Jared Hughes, rhp Jr. R-R Long Beach State
Blair Erickson, rhp Jr. R-R UC Irvine

You wonder how much the last 2 players under Boras' control (Luke Hochevar and Jeff Weaver) will impact the draft and re-signing Gagne. His comments about the Dodgers lack of offer to Weaver won't endear him at Chavez Ravine.

2006-02-15 15:35:57
19.   King of the Hobos
http://tinyurl.com/9ldrp

Any chance Lowe is becoming the Dodger's Bearded One to face off against Morris? The first Dodger Notes of spring also have some information on Werth, Saenz, Brazoban, Gagne, and Baez's dream

2006-02-15 15:51:10
20.   Sam DC
Meanwhile, Gurnick's other spring training article has a picture of Brad Penny strangling an assistant trainer in the clubhouse. Reports that he is trying to force the kid to drink a gallon of milk are entirely made up.

http://tinyurl.com/9cwgq

2006-02-15 16:01:38
21.   Andrew Shimmin
Also in the link from 19, Olmedo Saenz's mother died in Panama. Maybe that's old news; I hadn't heard it, though.
2006-02-15 16:04:26
22.   Strike4
If I were a member of the Weaver clan, I would by very unhappy with Scott Boras. At minimum, he's been talking starry numbers to Jered and Jeff, and then not coming close to delivering. Boras can blame his failures on other market participants and imply they played dirty, but by demanding very high numbers and apparently not negotiating, he contributed to the big eventual drops in their contracts. Jeff Weaver's value may not have been 9x3 in January when the Dodgers pulled out, but I bet it was a lot more than 8.4x1. And even granting a perceived structural problem, a good agent is still supposed to be optimizing his clients' value. I hope Gagne is paying close attention.
2006-02-15 16:09:09
23.   King of the Hobos
There's more pictures in the photo gallery (which I happen to just have discovered). Along with the exciting photos of Lowe's beard and Penny strangling an innocent man, there's some exciting photos of a pile of batting helmets, Odalis Perez sitting, and Honeycutt standing next to a small table labelled "MLB Drug Testing."

http://tinyurl.com/aptbk

2006-02-15 16:22:14
24.   natepurcell
if the reports of lowe's beard are true (i havent seen it yet), he automatically going to be top 5 in the cy young voting at the end of the year. Oh yes, the beard is that magical.
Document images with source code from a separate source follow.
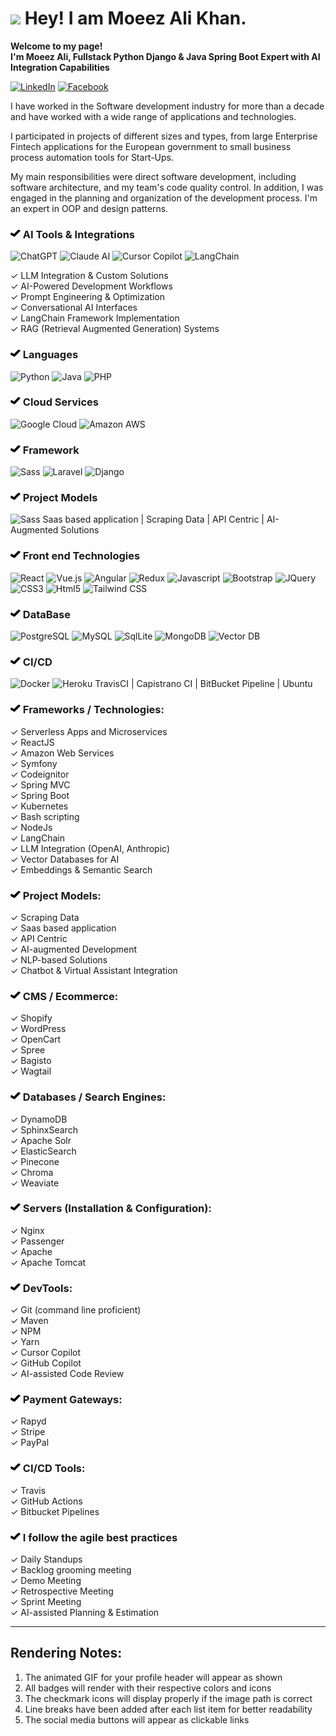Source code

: 
# <img src="https://emojis.slackmojis.com/emojis/images/1608026376/11743/kermit_typing.gif?1608026376" width="30"/> Hey! I am Moeez Ali Khan.

**Welcome to my page! </br> I'm Moeez Ali, Fullstack Python Django & Java Spring Boot Expert with AI Integration Capabilities**

<a href='https://www.linkedin.com/in/moeez-ali-khan/' ><img alt="LinkedIn" src="https://img.shields.io/badge/LinkedIn-0077B5?style=for-the-badge&logo=linkedin&logoColor=white" /></a>
<a href='https://www.facebook.com/moeezalikhan1/' ><img alt="Facebook" src="https://img.shields.io/badge/Facebook-1877F2?style=for-the-badge&logo=facebook&logoColor=white" /></a>

I have worked in the Software development industry for more than a decade and have worked with a wide range of applications and technologies.

I participated in projects of different sizes and types, from large Enterprise Fintech applications for the European government to small business process automation tools for Start-Ups.

My main responsibilities were direct software development, including software architecture, and my team's code quality control. In addition, I was engaged in the planning and organization of the development process. I'm an expert in OOP and design patterns.

### <img src='https://raw.githubusercontent.com/moeezalikhan/moeezalikhan/main/checked-mark.png'/> AI Tools & Integrations

![ChatGPT](https://img.shields.io/badge/ChatGPT-74aa9c?style=for-the-badge&logo=openai&logoColor=white)
![Claude AI](https://img.shields.io/badge/Claude%20AI-5A67D8?style=for-the-badge&logo=anthropic&logoColor=white)
![Cursor Copilot](https://img.shields.io/badge/Cursor%20Copilot-007ACC?style=for-the-badge&logo=cursor&logoColor=white)
![LangChain](https://img.shields.io/badge/LangChain-3178C6?style=for-the-badge&logo=chainlink&logoColor=white)

✓ LLM Integration & Custom Solutions  
✓ AI-Powered Development Workflows  
✓ Prompt Engineering & Optimization  
✓ Conversational AI Interfaces  
✓ LangChain Framework Implementation  
✓ RAG (Retrieval Augmented Generation) Systems  

### <img src='https://raw.githubusercontent.com/moeezalikhan/moeezalikhan/main/checked-mark.png'/> Languages 

![Python](https://img.shields.io/badge/Python-3776AB?style=for-the-badge&logo=python&logoColor=white)
![Java](https://img.shields.io/badge/Java-ED8B00?style=for-the-badge&logo=java&logoColor=white)
![PHP](https://img.shields.io/badge/PHP-777BB4?style=for-the-badge&logo=php&logoColor=white)

### <img src='https://raw.githubusercontent.com/moeezalikhan/moeezalikhan/main/checked-mark.png'/> Cloud Services

![Google Cloud](https://img.shields.io/badge/Google_Cloud-4285F4?style=for-the-badge&logo=google-cloud&logoColor=white)
![Amazon AWS](https://img.shields.io/badge/Amazon_AWS-232F3E?style=for-the-badge&logo=amazon-aws&logoColor=white)

### <img src='https://raw.githubusercontent.com/moeezalikhan/moeezalikhan/main/checked-mark.png'/> Framework 

![Sass](https://img.shields.io/badge/Sass-CC6699?style=for-the-badge&logo=sass&logoColor=white)
![Laravel](https://img.shields.io/badge/Laravel-FF2D20?style=for-the-badge&logo=laravel&logoColor=white)
![Django](https://img.shields.io/badge/Django-092E20?style=for-the-badge&logo=django&logoColor=white)

### <img src='https://raw.githubusercontent.com/moeezalikhan/moeezalikhan/main/checked-mark.png'/> Project Models
![Sass](https://img.shields.io/badge/Sass-CC6699?style=for-the-badge&logo=sass&logoColor=white) Saas based application | Scraping Data | API Centric | AI-Augmented Solutions

### <img src='https://raw.githubusercontent.com/moeezalikhan/moeezalikhan/main/checked-mark.png'/> Front end Technologies 

![React](https://img.shields.io/badge/React-20232A?style=for-the-badge&logo=react&logoColor=61DAFB)
![Vue.js](https://img.shields.io/badge/Vue.js-35495E?style=for-the-badge&logo=vue.js&logoColor=4FC08D)
![Angular](https://img.shields.io/badge/AngularJS-E23237?style=for-the-badge&logo=angularjs&logoColor=white)
![Redux](https://img.shields.io/badge/-Redux-764ABC?style=flat-square&logo=redux&logoColor=white)
![Javascript](https://img.shields.io/badge/JavaScript-F7DF1E?style=for-the-badge&logo=javascript&logoColor=black)
![Bootstrap](https://img.shields.io/badge/Bootstrap-563D7C?style=for-the-badge&logo=bootstrap&logoColor=white)
![JQuery](https://img.shields.io/badge/jQuery-0769AD?style=for-the-badge&logo=jquery&logoColor=white)
![CSS3](https://img.shields.io/badge/CSS3-1572B6?style=for-the-badge&logo=css3&logoColor=white)
![Html5](https://img.shields.io/badge/-HTML5-E34F26?style=flat-square&logo=html5&logoColor=white)
![Tailwind CSS](https://img.shields.io/badge/Tailwind_CSS-38B2AC?style=for-the-badge&logo=tailwind-css&logoColor=white)

### <img src='https://raw.githubusercontent.com/moeezalikhan/moeezalikhan/main/checked-mark.png'/> DataBase

![PostgreSQL](https://img.shields.io/badge/PostgreSQL-316192?style=for-the-badge&logo=postgresql&logoColor=white)
![MySQL](https://img.shields.io/badge/MySQL-00000F?style=for-the-badge&logo=mysql&logoColor=white)
![SqlLite](https://img.shields.io/badge/SQLite-07405E?style=for-the-badge&logo=sqlite&logoColor=white)
![MongoDB](https://img.shields.io/badge/-MongoDB-13aa52?style=flat-square&logo=mongodb&logoColor=white)
![Vector DB](https://img.shields.io/badge/Vector%20DB-4B275F?style=for-the-badge&logo=database&logoColor=white)

### <img src='https://raw.githubusercontent.com/moeezalikhan/moeezalikhan/main/checked-mark.png'/> CI/CD 

![Docker](https://img.shields.io/badge/-Docker-46a2f1?style=flat-square&logo=docker&logoColor=white)
![Heroku](https://img.shields.io/badge/Heroku-430098?style=for-the-badge&logo=heroku&logoColor=white)
TravisCI | Capistrano CI | BitBucket Pipeline | Ubuntu

### <img src='https://raw.githubusercontent.com/moeezalikhan/moeezalikhan/main/checked-mark.png'/> Frameworks / Technologies:
✓ Serverless Apps and Microservices  
✓ ReactJS  
✓ Amazon Web Services  
✓ Symfony  
✓ Codeignitor  
✓ Spring MVC  
✓ Spring Boot  
✓ Kubernetes  
✓ Bash scripting  
✓ NodeJs  
✓ LangChain  
✓ LLM Integration (OpenAI, Anthropic)  
✓ Vector Databases for AI  
✓ Embeddings & Semantic Search  

### <img src='https://raw.githubusercontent.com/moeezalikhan/moeezalikhan/main/checked-mark.png'/> Project Models:
✓ Scraping Data  
✓ Saas based application  
✓ API Centric  
✓ AI-augmented Development  
✓ NLP-based Solutions  
✓ Chatbot & Virtual Assistant Integration  

### <img src='https://raw.githubusercontent.com/moeezalikhan/moeezalikhan/main/checked-mark.png'/> CMS / Ecommerce:
✓ Shopify  
✓ WordPress  
✓ OpenCart  
✓ Spree  
✓ Bagisto  
✓ Wagtail  

### <img src='https://raw.githubusercontent.com/moeezalikhan/moeezalikhan/main/checked-mark.png'/> Databases / Search Engines:
✓ DynamoDB  
✓ SphinxSearch  
✓ Apache Solr  
✓ ElasticSearch  
✓ Pinecone  
✓ Chroma  
✓ Weaviate  

### <img src='https://raw.githubusercontent.com/moeezalikhan/moeezalikhan/main/checked-mark.png'/> Servers (Installation & Configuration):
✓ Nginx  
✓ Passenger  
✓ Apache  
✓ Apache Tomcat  

### <img src='https://raw.githubusercontent.com/moeezalikhan/moeezalikhan/main/checked-mark.png'/> DevTools:
✓ Git (command line proficient)  
✓ Maven  
✓ NPM  
✓ Yarn  
✓ Cursor Copilot  
✓ GitHub Copilot  
✓ AI-assisted Code Review  

### <img src='https://raw.githubusercontent.com/moeezalikhan/moeezalikhan/main/checked-mark.png'/> Payment Gateways:
✓ Rapyd  
✓ Stripe  
✓ PayPal  

### <img src='https://raw.githubusercontent.com/moeezalikhan/moeezalikhan/main/checked-mark.png'/> CI/CD Tools:
✓ Travis  
✓ GitHub Actions  
✓ Bitbucket Pipelines  

### <img src='https://raw.githubusercontent.com/moeezalikhan/moeezalikhan/main/checked-mark.png'/>  I follow the agile best practices
✓ Daily Standups  
✓ Backlog grooming meeting  
✓ Demo Meeting  
✓ Retrospective Meeting  
✓ Sprint Meeting  
✓ AI-assisted Planning & Estimation  

---

## Rendering Notes:

1. The animated GIF for your profile header will appear as shown
2. All badges will render with their respective colors and icons
3. The checkmark icons will display properly if the image path is correct
4. Line breaks have been added after each list item for better readability
5. The social media buttons will appear as clickable links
Ian Kennedy, rhp Jr. R-R Southern California
Mark Melancon, rhp Jr. R-R Arizona (Dodgers drafted him in 2003)
Jared Hughes, rhp Jr. R-R Long Beach State
Blair Erickson, rhp Jr. R-R UC Irvine

Melancon and erickson are college relief pitchers, so i dont see logan white/dodgers drafting them with their top 3 pitcks. Kennedy has the boras taint on him. but if he did drop to pick #31, and if we did sign hochevar, i could see logan white taking him because he would be the BPA at that point. Hughes is a big question mark right now. he is more a finesses pitcher whos control has been off at the start of the college season. Ive read from people that have attened his games and talked to scouts and they say the scouts are not positive on hughes at all.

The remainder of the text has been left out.